# Work to complete:
Please copy every line below that contains the string "open".

# Input:
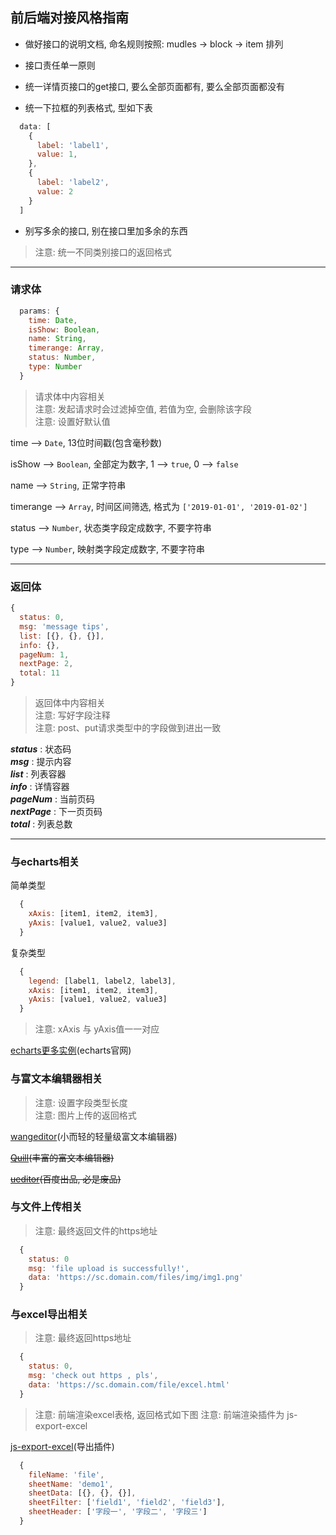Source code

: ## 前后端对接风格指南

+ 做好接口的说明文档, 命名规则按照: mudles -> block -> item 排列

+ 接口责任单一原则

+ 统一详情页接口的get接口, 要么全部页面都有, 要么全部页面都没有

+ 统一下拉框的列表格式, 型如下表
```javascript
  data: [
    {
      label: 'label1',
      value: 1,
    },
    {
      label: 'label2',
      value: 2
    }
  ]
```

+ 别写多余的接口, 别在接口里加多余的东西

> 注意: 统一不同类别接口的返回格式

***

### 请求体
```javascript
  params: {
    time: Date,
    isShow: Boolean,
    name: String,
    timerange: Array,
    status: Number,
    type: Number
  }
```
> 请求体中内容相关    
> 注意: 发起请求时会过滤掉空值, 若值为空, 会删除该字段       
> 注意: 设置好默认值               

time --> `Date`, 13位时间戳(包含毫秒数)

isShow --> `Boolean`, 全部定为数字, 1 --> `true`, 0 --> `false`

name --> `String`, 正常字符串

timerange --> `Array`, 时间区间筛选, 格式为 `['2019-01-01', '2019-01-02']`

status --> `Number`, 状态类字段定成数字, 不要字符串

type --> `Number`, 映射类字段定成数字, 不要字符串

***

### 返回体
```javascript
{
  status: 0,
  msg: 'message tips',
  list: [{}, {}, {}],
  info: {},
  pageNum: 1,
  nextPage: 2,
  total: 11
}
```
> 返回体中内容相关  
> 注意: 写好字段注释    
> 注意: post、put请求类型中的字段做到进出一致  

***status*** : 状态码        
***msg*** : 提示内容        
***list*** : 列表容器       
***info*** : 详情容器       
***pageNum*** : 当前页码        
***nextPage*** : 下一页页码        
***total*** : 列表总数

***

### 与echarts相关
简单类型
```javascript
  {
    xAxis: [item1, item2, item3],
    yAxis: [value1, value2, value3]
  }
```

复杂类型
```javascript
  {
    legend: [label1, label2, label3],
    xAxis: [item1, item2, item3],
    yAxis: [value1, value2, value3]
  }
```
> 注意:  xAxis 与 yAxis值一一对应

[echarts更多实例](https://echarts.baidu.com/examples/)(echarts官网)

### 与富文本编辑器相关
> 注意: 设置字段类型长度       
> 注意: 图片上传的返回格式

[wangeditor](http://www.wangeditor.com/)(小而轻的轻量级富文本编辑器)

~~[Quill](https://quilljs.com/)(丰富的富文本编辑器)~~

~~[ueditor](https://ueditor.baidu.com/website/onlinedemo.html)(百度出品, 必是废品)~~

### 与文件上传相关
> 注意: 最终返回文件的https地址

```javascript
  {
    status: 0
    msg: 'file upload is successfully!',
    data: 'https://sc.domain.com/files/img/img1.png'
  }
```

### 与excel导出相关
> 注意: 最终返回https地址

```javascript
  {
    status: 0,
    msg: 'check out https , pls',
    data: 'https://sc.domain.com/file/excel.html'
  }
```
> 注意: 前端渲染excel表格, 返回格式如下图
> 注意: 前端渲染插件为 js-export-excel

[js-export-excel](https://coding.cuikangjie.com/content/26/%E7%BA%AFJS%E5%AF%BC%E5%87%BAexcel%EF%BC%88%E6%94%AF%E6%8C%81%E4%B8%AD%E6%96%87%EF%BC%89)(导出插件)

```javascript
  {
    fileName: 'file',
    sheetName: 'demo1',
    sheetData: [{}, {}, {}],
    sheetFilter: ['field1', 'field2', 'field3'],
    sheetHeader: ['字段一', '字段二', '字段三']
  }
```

* * *

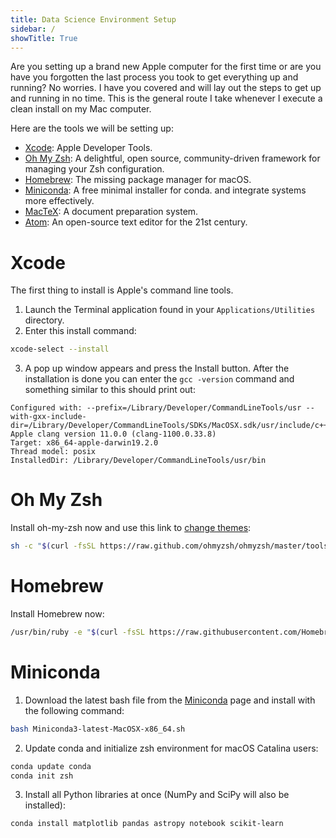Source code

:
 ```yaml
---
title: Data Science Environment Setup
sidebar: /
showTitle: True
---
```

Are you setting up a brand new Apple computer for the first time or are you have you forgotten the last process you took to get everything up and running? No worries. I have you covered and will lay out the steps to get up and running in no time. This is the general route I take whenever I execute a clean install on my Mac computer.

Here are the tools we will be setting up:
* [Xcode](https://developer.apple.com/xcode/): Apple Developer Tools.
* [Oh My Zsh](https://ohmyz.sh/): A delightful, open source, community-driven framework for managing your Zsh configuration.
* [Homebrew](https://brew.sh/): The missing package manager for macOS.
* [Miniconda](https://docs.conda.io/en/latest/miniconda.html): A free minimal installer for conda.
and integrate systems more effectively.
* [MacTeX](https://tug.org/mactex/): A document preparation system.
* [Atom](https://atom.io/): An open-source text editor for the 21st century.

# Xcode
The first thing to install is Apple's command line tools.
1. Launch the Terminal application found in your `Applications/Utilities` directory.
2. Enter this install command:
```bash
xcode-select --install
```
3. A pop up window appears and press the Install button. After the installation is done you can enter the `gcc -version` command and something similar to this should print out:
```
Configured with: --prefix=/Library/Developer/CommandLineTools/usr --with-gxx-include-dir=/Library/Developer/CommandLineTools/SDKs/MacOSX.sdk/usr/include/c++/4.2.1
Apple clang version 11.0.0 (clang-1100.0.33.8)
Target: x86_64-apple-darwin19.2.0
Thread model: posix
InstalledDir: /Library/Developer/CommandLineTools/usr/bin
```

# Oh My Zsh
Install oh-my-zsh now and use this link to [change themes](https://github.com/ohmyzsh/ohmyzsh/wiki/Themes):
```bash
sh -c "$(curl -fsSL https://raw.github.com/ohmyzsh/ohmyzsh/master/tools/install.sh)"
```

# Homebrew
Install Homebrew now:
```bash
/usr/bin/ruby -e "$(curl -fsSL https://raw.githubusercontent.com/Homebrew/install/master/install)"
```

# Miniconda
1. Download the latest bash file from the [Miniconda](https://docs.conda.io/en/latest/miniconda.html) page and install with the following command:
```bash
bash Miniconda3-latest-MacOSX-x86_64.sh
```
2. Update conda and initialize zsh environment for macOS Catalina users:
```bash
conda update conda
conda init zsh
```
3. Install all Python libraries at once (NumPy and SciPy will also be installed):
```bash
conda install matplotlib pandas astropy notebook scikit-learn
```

==

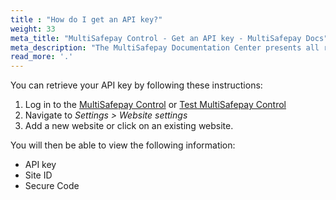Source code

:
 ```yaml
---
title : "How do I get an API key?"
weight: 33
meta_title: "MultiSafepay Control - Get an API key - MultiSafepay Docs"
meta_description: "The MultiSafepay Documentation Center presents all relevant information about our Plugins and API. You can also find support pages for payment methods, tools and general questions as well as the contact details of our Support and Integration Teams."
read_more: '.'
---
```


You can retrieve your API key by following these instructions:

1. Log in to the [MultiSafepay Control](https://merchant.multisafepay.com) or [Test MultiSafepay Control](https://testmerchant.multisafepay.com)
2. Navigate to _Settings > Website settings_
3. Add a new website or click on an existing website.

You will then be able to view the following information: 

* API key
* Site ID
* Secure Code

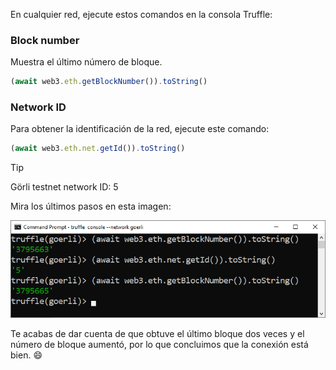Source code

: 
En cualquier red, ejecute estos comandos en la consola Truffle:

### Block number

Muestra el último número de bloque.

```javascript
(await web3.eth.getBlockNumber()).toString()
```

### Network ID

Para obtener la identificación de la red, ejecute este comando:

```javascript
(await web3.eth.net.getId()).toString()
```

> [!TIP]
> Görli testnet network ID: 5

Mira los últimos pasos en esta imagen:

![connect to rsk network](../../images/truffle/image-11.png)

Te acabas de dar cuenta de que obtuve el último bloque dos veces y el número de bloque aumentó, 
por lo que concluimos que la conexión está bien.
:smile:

# Written response:
* [Oh My Zsh](https://ohmyz.sh/): A delightful, open source, community-driven framework for managing your Zsh configuration.
* [Atom](https://atom.io/): An open-source text editor for the 21st century.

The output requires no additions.